Bell was the first overall pick in the 1977 NFL draft by the Tampa Bay Buccaneers. Bell signed a five-year contract for a reported $1.2 million, by far the richest contract ever signed by an NFL rookie. This draft choice was somewhat controversial because Tony Dorsett was being projected as an arguably better back than Bell. Bell's selection was not a surprise, however, because Tampa Bay was coached by John McKay, Bell's former head coach at USC through 1975. After a couple mediocre seasons, in 1979, Bell enjoyed his finest season, rushing for 1,263 yards and leading the Buccaneers to the championship of the NFC Central Division. He led the Buccaneers to their first playoff win in franchise history that season by rushing for 142 yards on 38 carries and scoring two touchdowns against the Philadelphia Eagles. The team fell one game short of a trip to Super Bowl XIV, ending their season by losing to the Los Angeles Rams for the NFC championship.

In March 1982, Tampa Bay traded him to the San Diego Chargers, but they put him on injured reserve before the season ended. With weight loss, open sores to go along with swollen hands and feet, Bell was sent to an arthritis specialist.
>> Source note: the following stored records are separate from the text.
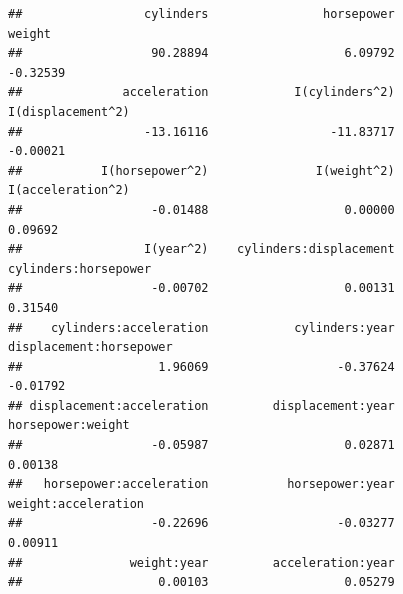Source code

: \documentclass[
]{article}
\begin{document}
\begin{verbatim}
##                 cylinders                horsepower                    weight 
##                  90.28894                   6.09792                  -0.32539 
##              acceleration            I(cylinders^2)         I(displacement^2) 
##                 -13.16116                 -11.83717                  -0.00021 
##           I(horsepower^2)               I(weight^2)         I(acceleration^2) 
##                  -0.01488                   0.00000                   0.09692 
##                 I(year^2)    cylinders:displacement      cylinders:horsepower 
##                  -0.00702                   0.00131                   0.31540 
##    cylinders:acceleration            cylinders:year   displacement:horsepower 
##                   1.96069                  -0.37624                  -0.01792 
## displacement:acceleration         displacement:year         horsepower:weight 
##                  -0.05987                   0.02871                   0.00138 
##   horsepower:acceleration           horsepower:year       weight:acceleration 
##                  -0.22696                  -0.03277                   0.00911 
##               weight:year         acceleration:year 
##                   0.00103                   0.05279
\end{verbatim}
\end{document}
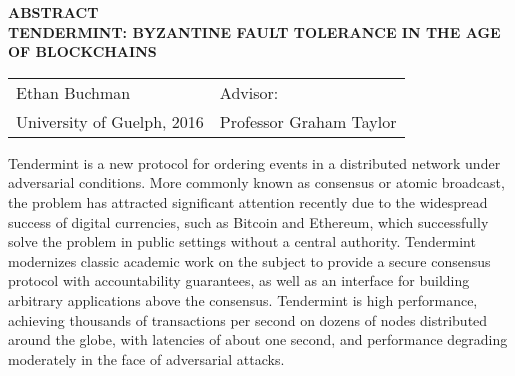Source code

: 
\thispagestyle{plain}
\begin{center}
    \textbf{ABSTRACT} \\ 
    \vspace{0.6cm}
    \textbf{TENDERMINT: BYZANTINE FAULT TOLERANCE IN THE AGE OF BLOCKCHAINS}
\end{center}
    
\vspace{0.6cm}
\begin{tabular}{ p{} p{} }
Ethan Buchman & Advisor:\\ 
University of Guelph, 2016 & Professor Graham Taylor
\end{tabular}


\vspace{0.9cm}
Tendermint is a new protocol for ordering events in a distributed network under adversarial conditions.
More commonly known as consensus or atomic broadcast, the problem has attracted significant attention
recently due to the widespread success of digital currencies, such as Bitcoin and Ethereum,
which successfully solve the problem in public settings without a central authority.
Tendermint modernizes classic academic work on the subject to provide a secure consensus protocol with 
accountability guarantees, as well as an interface for building arbitrary applications above the consensus.
Tendermint is high performance, achieving thousands of transactions per second on dozens of nodes distributed around the globe,
with latencies of about one second, and performance degrading moderately in the face of adversarial attacks.

\clearpage

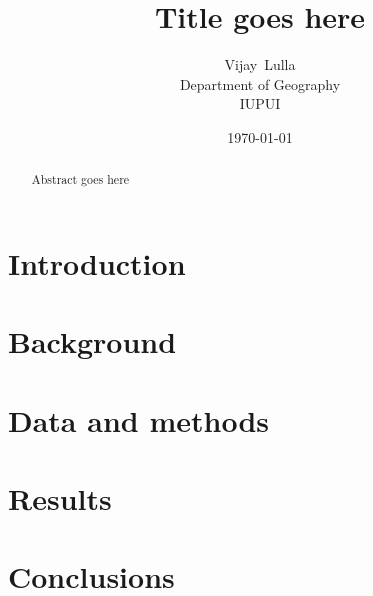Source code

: \documentclass[letterpaper,11pt]{article}
\title{Title goes here}
\author{Vijay~Lulla\\
  Department of Geography\\
  IUPUI}
\date{\today}
\begin{document}
\maketitle

\begin{abstract}
Abstract goes here
\end{abstract}

\section{Introduction}
\label{sec:introduction}

\section{Background}
\label{sec:background}

\section{Data and methods}
\label{sec:data-and-methods}

\section{Results}
\label{sec:results}

\section{Conclusions}
\label{sec:conclusions}

\end{document}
In January 1983, he was diagnosed with cardiomyopathy. He explored alternatives, such as acupuncture, to manage his condition, but ultimately retired in August of 1983. To the general public, he put on a hopeful face, not letting people besides his immediate family know about the severity of the disease in terms of pain. He had been 225 pounds in his playing days but was around 180 at the time of his death.

==NFL career statistics==

Legend
| Bold | Career high |

===Regular season===

| Year | Team | Games |  | Rushing |  |  |  |  | Receiving |  |  |  |  |
| GP | GS | Att | Yds | Avg | Lng | TD | Rec | Yds | Avg | Lng | TD |
| 1977 | TB | 11 | 10 | 148 | 436 | 2.9 | 20 | 1 | 11 | 88 | 8.0 | 23 | 0 |
| 1978 | TB | 12 | 9 | 185 | 679 | 3.7 | 56 | 6 | 15 | 122 | 8.1 | 22 | 0 |
| 1979 | TB | 16 | 16 | 283 | 1,263 | 4.5 | 49 | 7 | 25 | 248 | 9.9 | 26 | 2 |
| 1980 | TB | 14 | 12 | 174 | 599 | 3.4 | 40 | 2 | 38 | 292 | 7.7 | 22 | 1 |
| 1981 | TB | 7 | 3 | 30 | 80 | 2.7 | 8 | 0 | 8 | 92 | 11.5 | 22 | 0 |
| 1982 | SD | 4 | 0 | 2 | 6 | 3.0 | 4 | 0 | 0 | 0 | 0.0 | 0 | 0 |
| Career |  | 64 | 50 | 822 | 3,063 | 3.7 | 56 | 16 | 97 | 842 | 8.7 | 26 | 3 |

===Playoffs===

| Year | Team | Games |  | Rushing |  |  |  |  | Receiving |  |  |  |  |
| GP | GS | Att | Yds | Avg | Lng | TD | Rec | Yds | Avg | Lng | TD |
| 1979 | TB | 2 | 2 | 58 | 201 | 3.5 | 26 | 2 | 2 | 12 | 6.0 | 11 | 0 |
| Career |  | 2 | 2 | 58 | 201 | 3.5 | 26 | 2 | 2 | 12 | 6.0 | 11 | 0 |

==Death==
Bell died at age 29 of heart failure caused by dermatomyositis. Mario Van Peebles portrayed Bell in the 1991 made-for-television movie A Triumph of the Heart: The Ricky Bell Story. Bell's remains were interred in Inglewood Park Cemetery in Inglewood, California.

He was survived by his wife, Natalia; his 10-year-old son, Ricky Jr., a 3-year-old daughter, Noelle, his mother, Ruthie, and brothers Mac Arthur, Archie, Billy, Langston, Lee and Chester.

==Honors==
- Bell was elected to the College Football Hall of Fame in 2003.